2. empty list, a list of Strings with the values ("abc", "bcd", "cde", and "def") shown in the drawing
at the beginning of this problem, and a list with (at least) four values that are not ordered
lexicographically. (Hint: If you've defined your constructors correctly, you shouldn't need to use
any explicit assignment statements in your examples class!) (Make more examples as needed to
test the methods you define.) Name your examples class ExamplesDeque, and your first three
examples deque1, deque2 and deque3.
- Design the method size that counts the number of nodes in a list Deque, not including the
header node. (I.e., just count the Nodes and not the Sentinel.) - Design the method addAtHead
for the class Deque that consumes a value of type T and inserts it at the front of the list.
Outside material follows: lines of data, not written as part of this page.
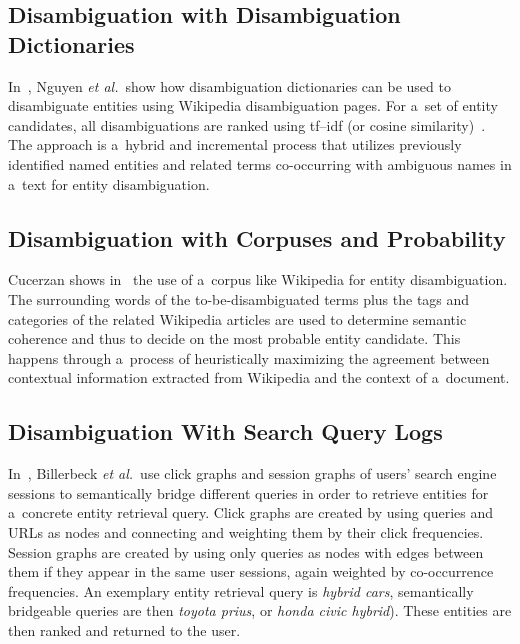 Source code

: \subsection{Disambiguation with Disambiguation Dictionaries}

In~\cite{nguyen2008namedentity},
Nguyen \emph{et al.}\ show how disambiguation dictionaries
can be used to disambiguate entities
using Wikipedia disambiguation pages.
For a~set of entity candidates, all disambiguations are ranked
using tf--idf (or cosine similarity)~\cite{manning2008ir}.
The approach is a~hybrid and incremental process
that utilizes previously identified named entities
and related terms co-occurring with ambiguous names
in a~text for entity disambiguation.

\subsection{Disambiguation with Corpuses and Probability}

Cucerzan shows in~\cite{cucerzan2007largescale}
the use of a~corpus like Wikipedia for entity disambiguation.
The surrounding words of the to-be-disambiguated terms
plus the tags and categories of the related Wikipedia articles
are used to determine semantic coherence and thus
to decide on the most probable entity candidate.
This happens through a~process of heuristically maximizing
the agreement between contextual information
extracted from Wikipedia and the context of a~document.

\subsection{Disambiguation With Search Query Logs}

In~\cite{billerbeck2010rankingentities}, Billerbeck \emph{et al.}\
use click graphs and session graphs
of users' search engine sessions
to semantically bridge different queries in order to
retrieve entities for a~concrete entity retrieval query.
Click graphs are created by using queries and URLs as nodes
and connecting and weighting them by their click frequencies.
Session graphs are created by using only queries as nodes
with edges between them if they appear in the same user sessions,
again weighted by co-occurrence frequencies.
An exemplary entity retrieval query is \emph{hybrid cars},
semantically bridgeable queries are then \emph{toyota prius},
or \emph{honda civic hybrid}).
These entities are then ranked and returned to the user.

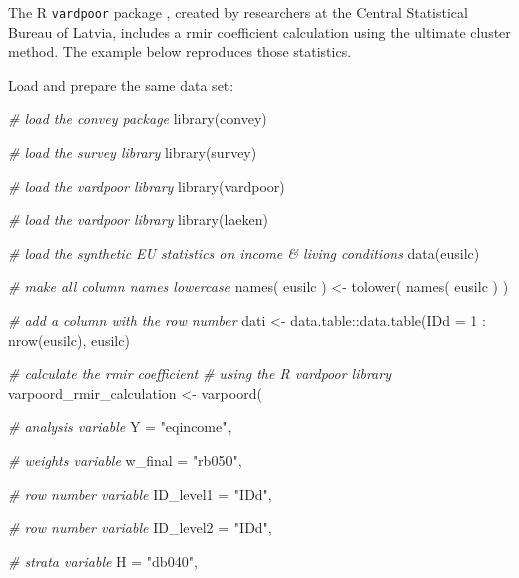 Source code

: \documentclass[
]{book}
\newenvironment{Shaded}{\begin{snugshade}}{\end{snugshade}}
\newcommand{\AttributeTok}[1]{\textcolor[rgb]{0.77,0.63,0.00}{#1}}
\newcommand{\CommentTok}[1]{\textcolor[rgb]{0.56,0.35,0.01}{\textit{#1}}}
\newcommand{\DecValTok}[1]{\textcolor[rgb]{0.00,0.00,0.81}{#1}}
\newcommand{\FunctionTok}[1]{\textcolor[rgb]{0.00,0.00,0.00}{#1}}
\newcommand{\NormalTok}[1]{#1}
\newcommand{\OtherTok}[1]{\textcolor[rgb]{0.56,0.35,0.01}{#1}}
\newcommand{\SpecialCharTok}[1]{\textcolor[rgb]{0.00,0.00,0.00}{#1}}
\newcommand{\StringTok}[1]{\textcolor[rgb]{0.31,0.60,0.02}{#1}}
\begin{document}
The R \texttt{vardpoor} package \autocite{vardpoor}, created by researchers at the Central Statistical Bureau of Latvia, includes a rmir coefficient calculation using the ultimate cluster method. The example below reproduces those statistics.

Load and prepare the same data set:

\begin{Shaded}
\begin{Highlighting}[]
\CommentTok{\# load the convey package}
\FunctionTok{library}\NormalTok{(convey)}

\CommentTok{\# load the survey library}
\FunctionTok{library}\NormalTok{(survey)}

\CommentTok{\# load the vardpoor library}
\FunctionTok{library}\NormalTok{(vardpoor)}

\CommentTok{\# load the vardpoor library}
\FunctionTok{library}\NormalTok{(laeken)}

\CommentTok{\# load the synthetic EU statistics on income \& living conditions}
\FunctionTok{data}\NormalTok{(eusilc)}

\CommentTok{\# make all column names lowercase}
\FunctionTok{names}\NormalTok{( eusilc ) }\OtherTok{\textless{}{-}} \FunctionTok{tolower}\NormalTok{( }\FunctionTok{names}\NormalTok{( eusilc ) )}

\CommentTok{\# add a column with the row number}
\NormalTok{dati }\OtherTok{\textless{}{-}}\NormalTok{ data.table}\SpecialCharTok{::}\FunctionTok{data.table}\NormalTok{(}\AttributeTok{IDd =} \DecValTok{1} \SpecialCharTok{:} \FunctionTok{nrow}\NormalTok{(eusilc), eusilc)}

\CommentTok{\# calculate the rmir coefficient}
\CommentTok{\# using the R vardpoor library}
\NormalTok{varpoord\_rmir\_calculation }\OtherTok{\textless{}{-}}
    \FunctionTok{varpoord}\NormalTok{(}
    
        \CommentTok{\# analysis variable}
        \AttributeTok{Y =} \StringTok{"eqincome"}\NormalTok{, }
        
        \CommentTok{\# weights variable}
        \AttributeTok{w\_final =} \StringTok{"rb050"}\NormalTok{,}
        
        \CommentTok{\# row number variable}
        \AttributeTok{ID\_level1 =} \StringTok{"IDd"}\NormalTok{,}
        
        \CommentTok{\# row number variable}
        \AttributeTok{ID\_level2 =} \StringTok{"IDd"}\NormalTok{,}
        
        \CommentTok{\# strata variable}
        \AttributeTok{H =} \StringTok{"db040"}\NormalTok{, }
        

\end{Highlighting}
\end{Shaded}
\end{document}
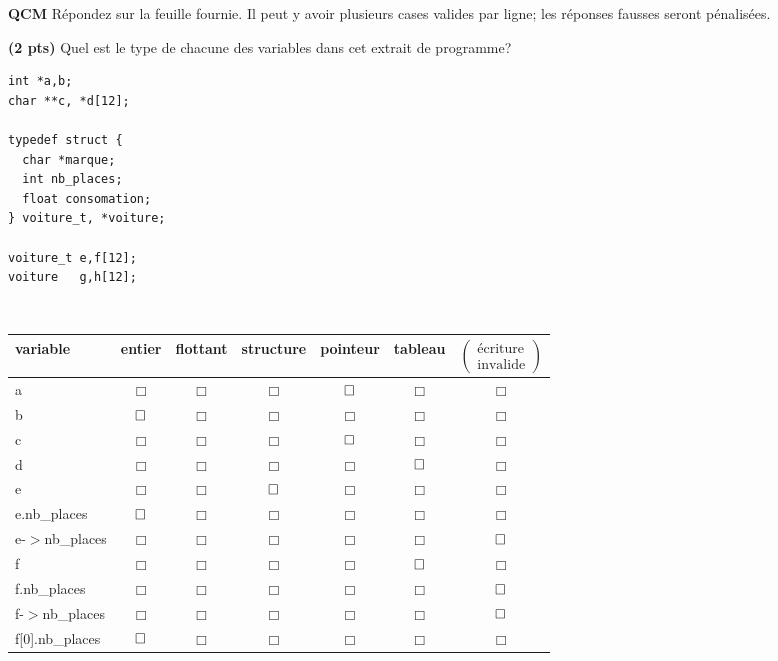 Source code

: \documentclass[10pt]{article}
\newcommand{\BoxRep}{\ifcorrection{\boxtimes}{\Box}}
\begin{document}
\begin{Exercice} \textbf{QCM}
Répondez sur la feuille fournie. Il peut y avoir plusieurs cases valides par
ligne; les réponses fausses seront pénalisées.

\Question \textbf{(2 pts)} Quel est le type de chacune des variables dans cet
extrait de programme?

\noindent\hspace{-.8em}\begin{minipage}{.28\linewidth}
\begin{Verbatim}
int *a,b;
char **c, *d[12];

typedef struct {
  char *marque;
  int nb_places;
  float consomation;
} voiture_t, *voiture; 

voiture_t e,f[12];
voiture   g,h[12];
\end{Verbatim}  
\end{minipage}~\begin{minipage}{.7\linewidth}
\begin{tabular}{|l|c|c|c|c|c|c|}\hline
  variable & entier & flottant & structure & pointeur & tableau & 
  $\left(\!\!\begin{array}{c}
    \text{écriture}\\
    \text{invalide}
  \end{array}\!\!\right)$ \\\hline
  a & $\Box$ & $\Box$ & $\Box$ & $\BoxRep$ & $\Box$ & $\Box$\\\hline
  b & $\BoxRep$ & $\Box$ & $\Box$ & $\Box$ & $\Box$ & $\Box$\\\hline
  c & $\Box$ & $\Box$ & $\Box$ & $\BoxRep$ & $\Box$ & $\Box$\\\hline
  d & $\Box$ & $\Box$ & $\Box$ & $\Box$ & $\BoxRep$ & $\Box$\\\hline
  e & $\Box$ & $\Box$ & $\BoxRep$ & $\Box$ & $\Box$ & $\Box$\\\hline
  e.nb\_places    & $\BoxRep$ & $\Box$ & $\Box$ & $\Box$ & $\Box$ & $\Box$\\\hline
  e-$>$nb\_places & $\Box$ & $\Box$ & $\Box$ & $\Box$ & $\Box$ & $\BoxRep$\\\hline
  f & $\Box$ & $\Box$ & $\Box$ & $\Box$ & $\BoxRep$ & $\Box$\\\hline
  f.nb\_places    & $\Box$ & $\Box$ & $\Box$ & $\Box$ & $\Box$ & $\BoxRep$\\\hline
  f-$>$nb\_places & $\Box$ & $\Box$ & $\Box$ & $\Box$ & $\Box$ & $\BoxRep$\\\hline
  f[0].nb\_places    & $\BoxRep$ & $\Box$ & $\Box$ & $\Box$ & $\Box$ & $\Box$\\\hline

\end{tabular}
\end{minipage}
\end{Exercice}
\end{document}
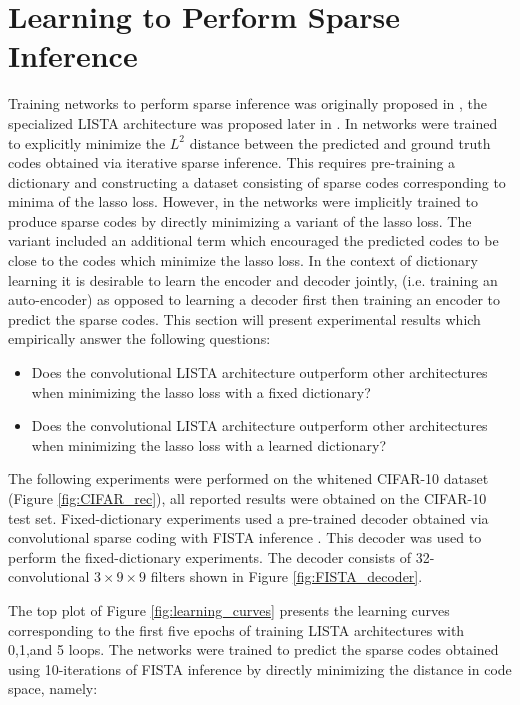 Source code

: \section{Learning to Perform Sparse Inference} Training networks to perform
sparse inference was originally proposed in \cite{groupSparsity}, the
specialized LISTA architecture was proposed later in \cite{LISTA}. 
In \cite{LISTA} networks were trained to explicitly minimize the $L^2$ distance
between the predicted and ground truth codes obtained via iterative sparse
inference. This requires pre-training a dictionary and constructing a dataset
consisting of sparse codes corresponding to minima of the lasso loss.  However,
in \cite{groupSparsity} the networks were implicitly trained to produce sparse
codes by directly minimizing a variant of the lasso loss. The variant included
an additional term which encouraged the predicted codes to be close to the
codes which minimize the lasso loss.  In the context of dictionary learning it
is desirable to learn the encoder and decoder jointly, (i.e. training an
auto-encoder) as opposed to learning a decoder first then training an encoder
to predict the sparse codes. This section will present experimental results
which empirically answer the following questions: \begin{itemize} \item{Does
the convolutional LISTA architecture outperform other architectures when
minimizing the lasso loss with a fixed dictionary?} \item{Does the
convolutional LISTA architecture outperform other architectures when minimizing
the lasso loss with a learned dictionary?} \end{itemize} The following
experiments were performed on the whitened CIFAR-10 dataset (Figure
\ref{fig:CIFAR_rec}), all reported results were obtained on the CIFAR-10 test
set. Fixed-dictionary experiments used a pre-trained decoder obtained via
convolutional sparse coding with FISTA inference \cite{ConvSC}.  This decoder
was used to perform the fixed-dictionary experiments. The decoder consists of
32-convolutional $3\times9\times9$ filters shown in Figure
\ref{fig:FISTA_decoder}. 

The top plot of Figure \ref{fig:learning_curves} presents the learning curves
corresponding to the first five epochs of training LISTA architectures with
0,1,and 5 loops. The networks were trained to predict the sparse codes obtained
using 10-iterations of FISTA inference by directly minimizing the distance in
code space, namely:

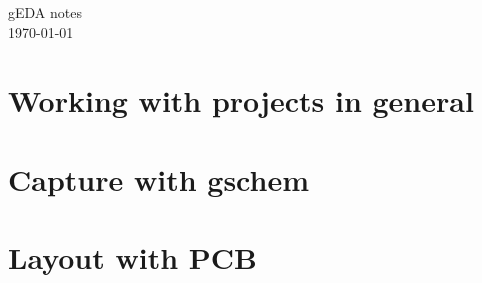
\newlength{\pad} \setlength{\pad}{.2cm}




\thispagestyle{empty} %
\begin{center}
  {\huge gEDA notes}\\
  \today
\end{center}
\clearpage

\pagestyle{toc}
\tableofcontents
\clearpage \pagestyle{normal}


\part{Working with projects in general}






\part{Capture with gschem}






\part{Layout with PCB}









% 

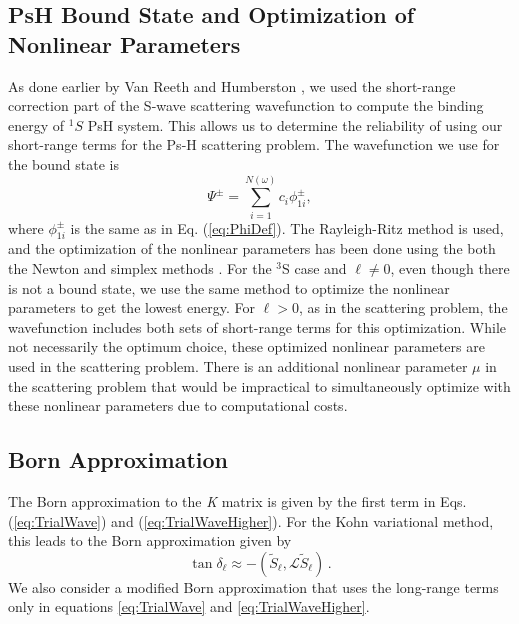 \documentclass[reprint,showpacs,preprintnumbers,amsmath,amssymb,pra,aps]{revtex4-1}
\begin{document}

\subsection{PsH Bound State and Optimization of Nonlinear Parameters}
As done earlier by Van Reeth and Humberston \cite{VanReeth2003,VanReeth2004}, we used the short-range correction part of the S-wave scattering wavefunction to compute the binding energy of $^1S$ PsH system. This allows us to determine the reliability of using our short-range terms for the Ps-H scattering problem. The wavefunction we use for the bound state is
\begin{equation}
\label{eq:BoundWavefn}
\Psi^\pm = \sum_{i=1}^{N(\omega)} c_i \phi_{1i}^\pm,
\end{equation}
where $\phi_{1i}^\pm$ is the same as in Eq. (\ref{eq:PhiDef}). The Rayleigh-Ritz method is used, and the optimization of the nonlinear parameters has been done using the both the Newton and simplex methods \cite{Yan1999,GSL}. For the $^3$S case and $\ell \neq 0$, even though there is not a bound state, we use the same method to optimize the nonlinear parameters to get the lowest energy. For $\ell > 0$, as in the scattering problem, the wavefunction includes both sets of short-range terms for this optimization. While not necessarily the optimum choice, these optimized nonlinear parameters are used in the scattering problem. There is an additional nonlinear parameter $\mu$ in the scattering problem that would be impractical to simultaneously optimize with these nonlinear parameters due to computational costs.

\subsection{Born Approximation}
The Born approximation to the \emph{K} matrix \cite{Bransden2003} is given by the first term in Eqs. (\ref{eq:TrialWave}) and (\ref{eq:TrialWaveHigher}). For the Kohn variational method, this leads to the Born approximation given by
\begin{equation}
\label{eq:Born}
\tan\delta_\ell \approx -(\widetilde{S}_\ell,\mathcal{L}\widetilde{S}_\ell )\, .
\end{equation}
We also consider a modified Born approximation that uses the long-range terms only in equations \ref{eq:TrialWave} and \ref{eq:TrialWaveHigher}.
\end{document}
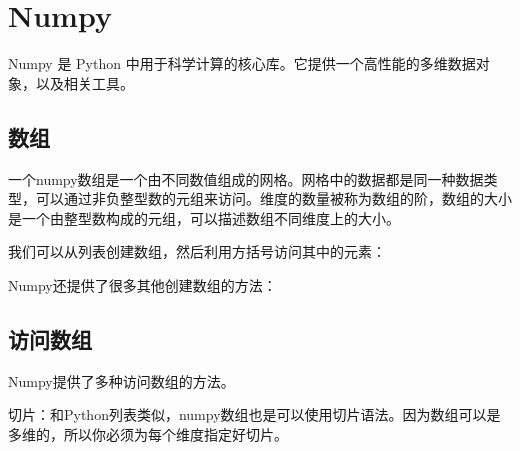 \section{Numpy}


Numpy 是 Python 中用于科学计算的核心库。它提供一个高性能的多维数据对象，以及相关工具。 

\subsection{数组}

%

一个numpy数组是一个由不同数值组成的网格。网格中的数据都是同一种数据类型，可以通过非负整型数的元组来访问。维度的数量被称为数组的阶，数组的大小是一个由整型数构成的元组，可以描述数组不同维度上的大小。

我们可以从列表创建数组，然后利用方括号访问其中的元素：





Numpy还提供了很多其他创建数组的方法：



\subsection{访问数组}

%

Numpy提供了多种访问数组的方法。

切片：和Python列表类似，numpy数组也是可以使用切片语法。因为数组可以是多维的，所以你必须为每个维度指定好切片。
Be sure
to fix up all the links correctly! - Design the method addAtTail for the class Deque that
consumes a value of type T and inserts it at the tail of this list. Again, be sure to fix up all the
links correctly! - Design the method removeFromHead for the class Deque that removes the first
node from this Deque. Throw a RuntimeException if an attempt is made to remove from an
empty list. Be sure to fix up all the links correctly! As with ArrayList's remove method, return
the item that's been removed from the list. - Design the method removeFromTail for the class
Deque that removes the last node from this Deque, analogous to removeFromHead above. Again,
be sure to fix up all the links correctly! - Design the method find for the class Deque that takes an
Predicate and produces the first node in this Deque for which the given predicate returns true. If
the predicate never returns true for any value in the Deque, then the find method should return
the header node in this Deque. (Hint: think carefully about the return type for find!)